Source records
= Beginning of Section =

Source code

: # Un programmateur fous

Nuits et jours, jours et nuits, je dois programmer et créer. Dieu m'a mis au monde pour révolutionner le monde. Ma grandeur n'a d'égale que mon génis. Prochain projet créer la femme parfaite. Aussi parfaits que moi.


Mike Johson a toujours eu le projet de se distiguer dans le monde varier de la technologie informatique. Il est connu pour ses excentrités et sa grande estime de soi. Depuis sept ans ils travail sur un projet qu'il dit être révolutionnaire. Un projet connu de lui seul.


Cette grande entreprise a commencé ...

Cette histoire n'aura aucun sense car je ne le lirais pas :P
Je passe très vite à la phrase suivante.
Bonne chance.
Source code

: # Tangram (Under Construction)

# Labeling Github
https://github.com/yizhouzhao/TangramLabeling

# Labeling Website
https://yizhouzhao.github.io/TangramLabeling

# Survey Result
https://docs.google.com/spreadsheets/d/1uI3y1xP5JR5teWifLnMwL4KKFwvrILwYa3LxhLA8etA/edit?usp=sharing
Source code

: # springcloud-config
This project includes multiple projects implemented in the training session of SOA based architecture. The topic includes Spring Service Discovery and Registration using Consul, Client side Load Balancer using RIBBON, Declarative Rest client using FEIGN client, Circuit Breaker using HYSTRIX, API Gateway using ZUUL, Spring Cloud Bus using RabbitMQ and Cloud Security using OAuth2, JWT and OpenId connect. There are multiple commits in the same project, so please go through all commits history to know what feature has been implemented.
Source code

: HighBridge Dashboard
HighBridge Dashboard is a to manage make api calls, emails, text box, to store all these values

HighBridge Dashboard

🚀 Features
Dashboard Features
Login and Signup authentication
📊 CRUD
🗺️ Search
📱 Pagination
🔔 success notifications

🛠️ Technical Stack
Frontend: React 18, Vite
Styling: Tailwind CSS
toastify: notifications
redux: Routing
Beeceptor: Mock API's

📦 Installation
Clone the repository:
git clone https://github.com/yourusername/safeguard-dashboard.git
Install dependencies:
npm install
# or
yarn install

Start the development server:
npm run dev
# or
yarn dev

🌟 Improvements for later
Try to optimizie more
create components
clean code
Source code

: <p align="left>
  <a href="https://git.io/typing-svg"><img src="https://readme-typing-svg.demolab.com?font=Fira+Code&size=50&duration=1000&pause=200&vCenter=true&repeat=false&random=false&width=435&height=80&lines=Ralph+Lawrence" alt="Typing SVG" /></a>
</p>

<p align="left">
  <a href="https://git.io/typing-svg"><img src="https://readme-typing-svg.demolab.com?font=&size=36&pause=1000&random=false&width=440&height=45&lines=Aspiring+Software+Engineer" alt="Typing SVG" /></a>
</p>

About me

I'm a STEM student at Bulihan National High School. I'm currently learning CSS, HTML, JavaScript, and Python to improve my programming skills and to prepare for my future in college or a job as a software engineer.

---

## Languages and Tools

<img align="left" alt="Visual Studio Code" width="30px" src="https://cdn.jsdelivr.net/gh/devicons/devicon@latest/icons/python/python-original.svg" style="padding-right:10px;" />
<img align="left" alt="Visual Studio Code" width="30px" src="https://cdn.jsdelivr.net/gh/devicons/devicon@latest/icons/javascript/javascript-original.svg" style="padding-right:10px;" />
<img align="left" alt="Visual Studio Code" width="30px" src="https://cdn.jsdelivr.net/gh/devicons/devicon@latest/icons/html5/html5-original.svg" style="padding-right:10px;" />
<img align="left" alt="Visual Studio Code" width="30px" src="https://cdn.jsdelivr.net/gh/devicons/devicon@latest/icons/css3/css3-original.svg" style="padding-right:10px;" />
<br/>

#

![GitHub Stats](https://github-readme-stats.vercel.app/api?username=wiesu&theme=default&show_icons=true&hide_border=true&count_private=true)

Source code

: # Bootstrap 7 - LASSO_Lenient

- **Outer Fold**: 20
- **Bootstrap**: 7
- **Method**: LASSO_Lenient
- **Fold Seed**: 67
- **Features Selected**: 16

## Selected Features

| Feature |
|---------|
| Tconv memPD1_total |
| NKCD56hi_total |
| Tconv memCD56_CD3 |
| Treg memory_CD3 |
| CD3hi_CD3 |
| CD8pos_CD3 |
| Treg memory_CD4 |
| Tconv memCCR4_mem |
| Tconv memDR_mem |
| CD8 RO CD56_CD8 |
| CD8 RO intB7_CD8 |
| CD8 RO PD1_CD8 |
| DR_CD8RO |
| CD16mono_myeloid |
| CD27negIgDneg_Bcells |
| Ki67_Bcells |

= End of Section =

How to complete this task
Look through the entries above; copy each line where the string "random" appears.

The completed task
  <a href="https://git.io/typing-svg"><img src="https://readme-typing-svg.demolab.com?font=Fira+Code&size=50&duration=1000&pause=200&vCenter=true&repeat=false&random=false&width=435&height=80&lines=Ralph+Lawrence" alt="Typing SVG" /></a>
  <a href="https://git.io/typing-svg"><img src="https://readme-typing-svg.demolab.com?font=&size=36&pause=1000&random=false&width=440&height=45&lines=Aspiring+Software+Engineer" alt="Typing SVG" /></a>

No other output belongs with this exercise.